From his left and to the front of the class, Noelle looked back at him and smiled. She did this all the time. They knew each other since they were both as young as they remembered, being neighbors for the longest amount of time. Even their parents knew each other, which was something as well. At the same time, Kris felt that he knew nothing about Noelle, and he wondered sometimes if she felt the same.
Immediately, her gaze shifted to Susie, and she looked flustered. Her posture stiffened and her face slowly turned red. Not very secretive there, Noelle. What would Dess say about your obvious crush?
The bell for class ran, scaring the crap out of Alphys, who screeched. The small piece of chalk that was in her hand flew across the room and hit Kris on the head. The children laughed as they gathered their things, never asking Kris if he was alright. Just another normal day.
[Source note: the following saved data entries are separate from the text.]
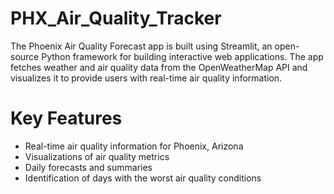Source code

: # PHX_Air_Quality_Tracker
The Phoenix Air Quality Forecast app is built using Streamlit, an open-source Python framework for building interactive web applications. The app fetches weather and air quality data from the OpenWeatherMap API and visualizes it to provide users with real-time air quality information.

# Key Features
- Real-time air quality information for Phoenix, Arizona
- Visualizations of air quality metrics
- Daily forecasts and summaries
- Identification of days with the worst air quality conditions
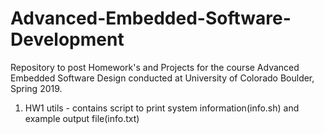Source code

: # Advanced-Embedded-Software-Development
Repository to post Homework's and Projects for the course Advanced Embedded Software Design conducted at University of Colorado Boulder, Spring 2019.

1) HW1
   utils - contains script to print system information(info.sh) and example output file(info.txt)
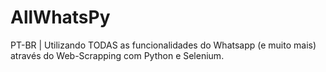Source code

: # AllWhatsPy
PT-BR | Utilizando TODAS as funcionalidades do Whatsapp (e muito mais) através do Web-Scrapping com Python e Selenium.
When all of the children were out of the room, Kris realized that not everybody left. Susie was still there. She was snarling at the door, probably pissed that everyone was so inconsiderate. Kris recalled that not so long ago Susie was just like that. She was still somewhat like that still, but not as much. Susie grabbed the small chalk off Kris's desk and held it tight in her hand.
"C'mon Kris," she whispered, earshot to him in a purposeful manner. "Aren't we gonna head into the Dark World, or are you just going to sit there like a freak?"
He knew she was joking, even if just slightly. Kris rose from his seat. Susie flicked the chalk in her hand, and as they walked to the door of the classroom, she silently placed the chalk down on Alphys' desk.